Le président Trump menace d’interdire les rachats d’actions et les paiements de dividendes pour les grands sous-traitants américains de la défense jusqu’à ce qu’ils accélèrent la production d’armes et réduisent les dépassements de coûts.

L’administration rédige un décret visant des entreprises comme Lockheed Martin, Northrop Grumman, RTX, Boeing et General Dynamics.

Les entreprises reversent des milliards aux actionnaires chaque année, mais sont accusées de manquer les délais du Pentagone et de dépasser les budgets pour des programmes d’armes critiques.

L’objectif de Trump est clair : forcer ces entrepreneurs à rediriger des liquidités des paiements des actionnaires vers les usines, les équipements et la capacité de production.

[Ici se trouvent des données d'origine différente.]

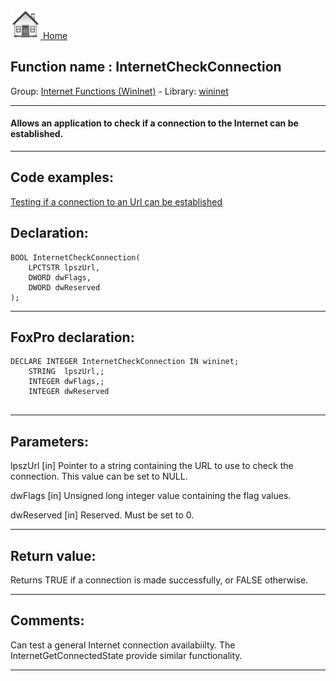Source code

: [<img src="../../images/home.png"> Home ](https://github.com/VFPX/Win32API)  

## Function name : InternetCheckConnection
Group: [Internet Functions (WinInet)](../../functions_group.md#Internet_Functions_(WinInet))  -  Library: [wininet](../../libraries.md#wininet)  
***  


#### Allows an application to check if a connection to the Internet can be established.
***  


## Code examples:
[Testing if a connection to an Url can be established](../../samples/sample_327.md)  

## Declaration:
```foxpro  
BOOL InternetCheckConnection(
	LPCTSTR lpszUrl,
	DWORD dwFlags,
	DWORD dwReserved
);  
```  
***  


## FoxPro declaration:
```foxpro  
DECLARE INTEGER InternetCheckConnection IN wininet;
	STRING  lpszUrl,;
	INTEGER dwFlags,;
	INTEGER dwReserved
  
```  
***  


## Parameters:
lpszUrl
[in] Pointer to a string containing the URL to use to check the connection. This value can be set to NULL.

dwFlags
[in] Unsigned long integer value containing the flag values.

dwReserved
[in] Reserved. Must be set to 0.  
***  


## Return value:
Returns TRUE if a connection is made successfully, or FALSE otherwise.  
***  


## Comments:
Can test a general Internet connection availabiilty. The InternetGetConnectedState provide similar functionality.  
  
***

Ce que propose la Maison-Blanche

Le projet d’ordre exécutif limiterait les dividendes, les rachats d’actions et la rémunération des dirigeants pour les entreprises de défense qui dépassent le budget ou prennent du retard sur les programmes d’armement.

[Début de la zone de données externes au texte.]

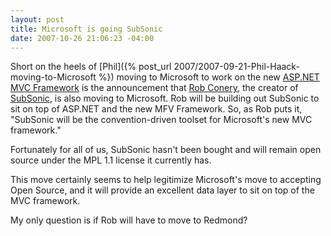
 ```yaml
---
layout: post
title: Microsoft is going SubSonic
date: 2007-10-26 21:06:23 -04:00
---
```


Short on the heels of [Phil]({% post_url 2007/2007-09-21-Phil-Haack-moving-to-Microsoft %}) moving to Microsoft to work on the new [ASP.NET MVC Framework](http://weblogs.asp.net/scottgu/archive/2007/10/14/asp-net-mvc-framework.aspx "ASP.NET MVC Framework") is the announcement that [Rob Conery](http://blog.wekeroad.com/2007/10/26/microsoft-subsonic-and-me/), the creator of [SubSonic](http://subsonicproject.com/ "SubSonic"), is also moving to Microsoft. Rob will be building out SubSonic to sit on top of ASP.NET and the new MFV Framework. So, as Rob puts it, "SubSonic will be the convention-driven toolset for Microsoft's new MVC framework."

Fortunately for all of us, SubSonic hasn't been bought and will remain open source under the MPL 1.1 license it currently has.

This move certainly seems to help legitimize Microsoft's move to accepting Open Source, and it will provide an excellent data layer to sit on top of the MVC framework.

My only question is if Rob will have to move to Redmond?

En décembre, des sources ont indiqué à Reuters que la Maison-Blanche préparait la mesure, Trump la signant potentiellement début janvier.

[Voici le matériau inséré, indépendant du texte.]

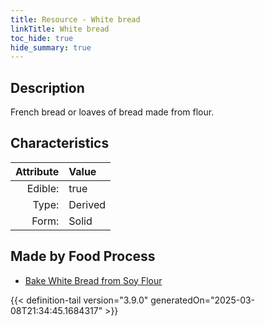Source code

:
 ```yaml
---
title: Resource - White bread
linkTitle: White bread
toc_hide: true
hide_summary: true
---
```

<!-- This is generated by the MarsSim HelpGenertor, do not edit. -->

## Description
French bread or loaves of bread made from flour. 

## Characteristics

| Attribute      | Value |
|--------:|:------|
|Edible:|true|
|Type:|Derived|
|Form:|Solid|
 



## Made by Food Process

- [Bake White Bread from Soy Flour](/docs/definitions/food/bake-white-bread-from-soy-flour)

    


{{< definition-tail version="3.9.0" generatedOn="2025-03-08T21:34:45.1684317" >}}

Mercredi, Trump a publiquement déclaré sur Truth Social :

La directive est liée à une initiative du département du Trésor, bien que les mécanismes d’application exacts restent flous.

Les détails sont encore en cours de finalisation, notamment les seuils d’éligibilité et les déclencheurs spécifiques, indiquant si les retards doivent être mesurés en mois, en années ou en pourcentages de dépassement de coûts.

Cette initiative fait suite à des années de frustration du Pentagone envers l’industrie de la défense.

Le programme de missiles balistiques intercontinentaux Sentinel de Northrop Grumman a explosé à 140,9 milliards de dollars, soit 81 % de son estimation initiale de 77,7 milliards.

Le programme de chasseurs F-35 de Lockheed Martin a connu des hausses de coûts persistantes et des retards de calendrier tout au long de ses 20 années de développement.

Pendant ce temps, ces mêmes entreprises ont dépensé des dizaines de milliards pour récompenser leurs actionnaires.

Lockheed Martin a récemment augmenté son dividende trimestriel à 3,45 $ par action (la 23e augmentation annuelle consécutive de la société) et a autorisé un rachat d’actions supplémentaire de 2 milliards de dollars, portant l’autorité totale de rachat à 9,1 milliards de dollars.

Northrop Grumman verse un dividende trimestriel de 2,31 $ et a autorisé un nouveau programme de rachat de 3 milliards de dollars en décembre 2024.

De 2021 à 2024, les quatre principaux sous-traitants du Pentagone, Lockheed, RTX, General Dynamics et Northrop, ont dépensé environ 89 milliards de dollars en rachats et dividendes réunis.

On estime que 58 milliards de dollars provenaient de contrats gouvernementaux financés par les contribuables.

Implications pour le marché et juridiques

Les actions de la défense ont chuté sous les nouvelles.

Lockheed Martin a reculé de 1,7 % et Northrop Grumman a perdu 2 % lors des échanges de mercredi après les propos de Trump.

Les analystes craignent que ces restrictions ne réduisent le soutien au bénéfice par action, que les rachats augmentent artificiellement le BPA en réduisant le nombre d’actions, et nuisent aux rendements de dividendes qui attirent les investisseurs institutionnels.

Cependant, des experts juridiques estiment que l’autorité de Trump à faire respecter de telles restrictions est discutable.

Les décrets exécutifs ne peuvent pas créer de nouvelles lois ; ils ne peuvent que demander aux agences fédérales de faire respecter celles existantes.

L’administration associerait probablement des restrictions aux contrats gouvernementaux, menaçant essentiellement de retenir le travail à moins que les entreprises ne s’y conforment.

Cette approche est plus politiquement faisable mais juridiquement floue. Des groupes industriels préparent des contestations en litige.

Les analystes notent également que les contractants de la défense bénéficieront probablement de dépenses plus élevées de toute façon.

Trump montre une volonté d’augmenter les budgets du Pentagone, ce qui pourrait augmenter suffisamment les recettes pour compenser les coupes de dividendes.

La véritable question est de savoir si les entrepreneurs se conformeront volontairement pour obtenir des contrats plus importants ou contesteront les restrictions devant les tribunaux.